April 14, 2024

The 4 Meetings (from the book Death by Meeting)

In order to make meetings interesting and effective, Patrick Lencioni, the author of Death by Meeting proposes 4 different types of meeting depending on the context. These meetings are also a way to zoom-out from a ground-level view with daily/weekly check-ins to a bird's-eye view with the off-sites.

Some of these meetings have direct parallels in the world of Agile Methodology the meetings that are part of that.

The Daily Check-In

The Daily Check-in requires that team members get together, standing up, for about five minutes every morning to report on their activities that day. The purpose of the Daily Check-in is to help team members avoid confusion about how priorities are translated into action on a regular basis.

Despite this proposal by the author, I strongly believe daily check-in meetings (or daily standups) are a waste of time, leads to too much micromanagement and shows a lack of trust in the team.

The Weekly Tactical

The author proposes this meeting for tactical issues of immediate concern. A Weekly Tactical meeting should last between forty-five and ninety minutes, depending on its frequency. It should include the following critical elements ...

The Lighting Round

A quick round where everyone shares their 2-3 priorities for the week. It gives the team a sense of actual activity. It also makes it easy for the team to identify potential redundancies, gaps, or other issues that require immediate attention.

Progress Review

This is a routine reporting of critical information or metrics related to revenue, expenses, customer satisfaction etc. The purpose of this is to ensure movement and progress towards the goal and to check if everything is on track.

Real-Time Agenda

Counter to conventional wisdom about meetings, the agenda for a weekly tactical should not be set before the meeting, but instead based on what everyone is working on in the upcoming week. During the Weekly Tactical, there are two overriding goals: resolution of issues and reinforcement of clarity. Obstacles need to be identified and removed, and everyone needs to be on the same page.

The Monthly Strategic

Monthly Strategic meetings allow executives to dive into a given topic or two without the distractions of deadlines and tactical concerns. It is advisable to schedule at least two hours per topic so that participants feel comfortable engaging in open-ended conversation and debate.
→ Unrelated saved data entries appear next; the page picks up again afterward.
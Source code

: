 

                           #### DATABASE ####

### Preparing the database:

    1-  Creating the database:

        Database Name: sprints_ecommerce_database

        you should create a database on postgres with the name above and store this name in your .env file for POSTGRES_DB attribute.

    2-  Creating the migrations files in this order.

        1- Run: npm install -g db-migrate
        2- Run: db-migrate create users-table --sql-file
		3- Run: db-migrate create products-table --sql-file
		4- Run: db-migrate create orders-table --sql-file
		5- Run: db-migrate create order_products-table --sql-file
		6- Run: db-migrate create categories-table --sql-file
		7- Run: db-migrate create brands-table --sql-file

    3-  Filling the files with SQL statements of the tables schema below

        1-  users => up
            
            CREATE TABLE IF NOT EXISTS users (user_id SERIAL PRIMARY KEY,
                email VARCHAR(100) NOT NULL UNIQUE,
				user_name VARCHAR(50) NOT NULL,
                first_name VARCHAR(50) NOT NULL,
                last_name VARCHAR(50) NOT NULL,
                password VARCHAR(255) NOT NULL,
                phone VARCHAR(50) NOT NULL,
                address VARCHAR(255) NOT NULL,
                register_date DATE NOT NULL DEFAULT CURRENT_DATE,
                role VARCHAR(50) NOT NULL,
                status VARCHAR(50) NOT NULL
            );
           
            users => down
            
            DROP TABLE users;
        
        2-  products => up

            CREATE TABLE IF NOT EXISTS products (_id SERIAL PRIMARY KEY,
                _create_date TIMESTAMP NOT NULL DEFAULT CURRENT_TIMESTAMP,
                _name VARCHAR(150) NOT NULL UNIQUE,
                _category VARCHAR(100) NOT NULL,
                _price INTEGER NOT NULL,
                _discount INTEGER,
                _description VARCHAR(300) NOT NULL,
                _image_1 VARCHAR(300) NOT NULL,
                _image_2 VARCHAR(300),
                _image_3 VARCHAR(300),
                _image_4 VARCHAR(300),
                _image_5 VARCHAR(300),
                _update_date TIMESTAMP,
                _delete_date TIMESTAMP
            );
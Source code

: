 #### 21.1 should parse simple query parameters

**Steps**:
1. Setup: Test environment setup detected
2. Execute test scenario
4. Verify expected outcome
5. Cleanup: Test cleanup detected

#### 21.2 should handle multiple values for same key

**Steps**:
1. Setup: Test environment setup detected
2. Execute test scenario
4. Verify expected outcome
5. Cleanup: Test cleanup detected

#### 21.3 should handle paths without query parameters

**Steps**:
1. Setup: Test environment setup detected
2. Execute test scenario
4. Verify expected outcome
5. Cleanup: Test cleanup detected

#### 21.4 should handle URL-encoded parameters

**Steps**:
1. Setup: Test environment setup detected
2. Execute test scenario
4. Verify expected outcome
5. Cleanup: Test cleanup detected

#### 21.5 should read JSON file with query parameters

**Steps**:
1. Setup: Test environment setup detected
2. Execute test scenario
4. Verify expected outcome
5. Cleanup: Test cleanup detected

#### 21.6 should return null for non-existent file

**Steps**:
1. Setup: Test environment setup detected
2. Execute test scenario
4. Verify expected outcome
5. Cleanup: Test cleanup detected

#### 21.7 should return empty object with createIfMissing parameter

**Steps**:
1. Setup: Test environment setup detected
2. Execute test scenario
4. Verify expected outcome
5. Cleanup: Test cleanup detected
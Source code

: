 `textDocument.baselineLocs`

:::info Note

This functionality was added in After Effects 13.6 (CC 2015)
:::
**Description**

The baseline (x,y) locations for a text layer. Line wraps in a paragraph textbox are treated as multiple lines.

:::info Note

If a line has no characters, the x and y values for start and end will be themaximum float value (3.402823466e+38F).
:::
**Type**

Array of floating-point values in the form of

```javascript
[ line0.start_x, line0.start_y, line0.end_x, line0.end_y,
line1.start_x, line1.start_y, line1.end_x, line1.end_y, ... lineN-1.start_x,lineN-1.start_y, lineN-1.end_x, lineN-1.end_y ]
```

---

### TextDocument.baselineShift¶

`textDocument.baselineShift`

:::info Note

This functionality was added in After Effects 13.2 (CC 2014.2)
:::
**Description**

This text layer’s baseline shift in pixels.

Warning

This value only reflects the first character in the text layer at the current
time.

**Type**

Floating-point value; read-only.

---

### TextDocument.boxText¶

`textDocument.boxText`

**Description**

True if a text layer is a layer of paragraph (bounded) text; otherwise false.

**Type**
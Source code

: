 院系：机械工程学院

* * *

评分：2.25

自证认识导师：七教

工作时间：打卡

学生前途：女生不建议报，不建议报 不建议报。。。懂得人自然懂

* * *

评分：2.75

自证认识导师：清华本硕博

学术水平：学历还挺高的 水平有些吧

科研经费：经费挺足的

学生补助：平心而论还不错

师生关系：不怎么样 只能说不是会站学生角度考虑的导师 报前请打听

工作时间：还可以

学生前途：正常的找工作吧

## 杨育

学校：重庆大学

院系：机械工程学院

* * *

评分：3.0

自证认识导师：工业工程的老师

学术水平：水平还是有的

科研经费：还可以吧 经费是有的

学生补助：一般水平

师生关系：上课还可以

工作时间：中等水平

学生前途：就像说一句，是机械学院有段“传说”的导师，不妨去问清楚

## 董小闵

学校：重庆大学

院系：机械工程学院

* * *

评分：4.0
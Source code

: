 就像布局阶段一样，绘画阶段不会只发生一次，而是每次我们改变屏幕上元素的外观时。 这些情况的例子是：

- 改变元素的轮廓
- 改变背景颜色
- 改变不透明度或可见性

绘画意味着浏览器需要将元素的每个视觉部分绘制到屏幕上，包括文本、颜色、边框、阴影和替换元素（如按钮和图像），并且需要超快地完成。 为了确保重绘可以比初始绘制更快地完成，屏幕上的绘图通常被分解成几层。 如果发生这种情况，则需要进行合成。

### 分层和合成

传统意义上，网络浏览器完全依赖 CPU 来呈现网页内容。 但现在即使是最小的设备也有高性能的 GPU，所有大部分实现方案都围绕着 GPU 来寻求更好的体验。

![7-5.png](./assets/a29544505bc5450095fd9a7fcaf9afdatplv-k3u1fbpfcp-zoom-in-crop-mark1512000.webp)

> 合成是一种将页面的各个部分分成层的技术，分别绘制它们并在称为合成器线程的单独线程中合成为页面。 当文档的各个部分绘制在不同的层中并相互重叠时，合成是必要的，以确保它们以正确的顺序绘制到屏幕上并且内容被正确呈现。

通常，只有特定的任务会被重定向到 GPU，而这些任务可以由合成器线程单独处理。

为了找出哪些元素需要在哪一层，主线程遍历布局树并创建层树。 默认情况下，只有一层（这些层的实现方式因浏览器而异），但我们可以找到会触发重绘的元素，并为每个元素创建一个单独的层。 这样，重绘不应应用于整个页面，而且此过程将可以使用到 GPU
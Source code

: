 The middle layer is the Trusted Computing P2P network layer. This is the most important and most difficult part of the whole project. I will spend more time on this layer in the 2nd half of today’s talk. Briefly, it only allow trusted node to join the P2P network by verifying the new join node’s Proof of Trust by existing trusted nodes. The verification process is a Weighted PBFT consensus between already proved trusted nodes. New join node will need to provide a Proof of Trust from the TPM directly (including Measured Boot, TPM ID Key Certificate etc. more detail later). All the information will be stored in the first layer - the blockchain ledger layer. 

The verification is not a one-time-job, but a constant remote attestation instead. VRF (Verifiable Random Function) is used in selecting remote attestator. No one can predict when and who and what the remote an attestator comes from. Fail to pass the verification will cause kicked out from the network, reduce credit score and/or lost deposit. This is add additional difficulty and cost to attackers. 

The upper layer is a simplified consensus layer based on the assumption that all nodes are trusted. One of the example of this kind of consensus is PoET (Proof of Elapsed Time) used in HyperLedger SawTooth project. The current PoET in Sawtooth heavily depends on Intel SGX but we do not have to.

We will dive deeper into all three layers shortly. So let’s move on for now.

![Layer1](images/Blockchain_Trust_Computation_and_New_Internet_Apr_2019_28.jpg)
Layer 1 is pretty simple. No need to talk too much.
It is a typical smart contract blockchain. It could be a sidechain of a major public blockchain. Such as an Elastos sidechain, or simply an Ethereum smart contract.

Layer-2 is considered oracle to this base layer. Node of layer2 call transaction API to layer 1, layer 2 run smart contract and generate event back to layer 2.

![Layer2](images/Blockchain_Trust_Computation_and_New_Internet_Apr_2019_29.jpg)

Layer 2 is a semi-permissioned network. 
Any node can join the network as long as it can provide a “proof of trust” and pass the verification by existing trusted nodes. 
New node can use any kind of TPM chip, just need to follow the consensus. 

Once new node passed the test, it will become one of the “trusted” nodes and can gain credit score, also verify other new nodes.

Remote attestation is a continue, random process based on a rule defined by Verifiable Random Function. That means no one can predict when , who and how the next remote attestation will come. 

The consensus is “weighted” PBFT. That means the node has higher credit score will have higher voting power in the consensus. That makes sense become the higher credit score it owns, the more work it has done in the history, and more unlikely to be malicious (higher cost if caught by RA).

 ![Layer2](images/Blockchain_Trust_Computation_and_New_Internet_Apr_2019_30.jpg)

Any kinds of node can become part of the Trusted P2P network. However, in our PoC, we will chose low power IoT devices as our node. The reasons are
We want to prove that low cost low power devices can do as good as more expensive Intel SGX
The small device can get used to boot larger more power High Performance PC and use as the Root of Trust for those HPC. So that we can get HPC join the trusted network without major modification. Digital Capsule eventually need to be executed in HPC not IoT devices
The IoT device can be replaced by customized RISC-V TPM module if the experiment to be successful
Its also essential to avoid putting too many items on the agenda to make sure each topic gets enough time to reach a resolution. And the executives should not be afraid of conflict and strong opinions and disagreements.

The Quarterly Offsite Review

Effective off-sites provide executives an opportunity to regularly step away from the daily, weekly, even monthly issues that occupy their attention, so they can review the business in a more holistic, long-term manner.

Comprehensive Strategy Review:

Executives should reassess their strategic direction, not every day as so many do, but three or four times a year.

Team Review:

Executives should regularly assess themselves and their behaviors as a team, identifying trends or tendencies that may not be serving the organization.

Personnel Review:

Three or four times a year, executives should talk, across departments, about the key employees within the organization. Every member of an executive team should know whom their peers view as their stars, as well as their poor performers.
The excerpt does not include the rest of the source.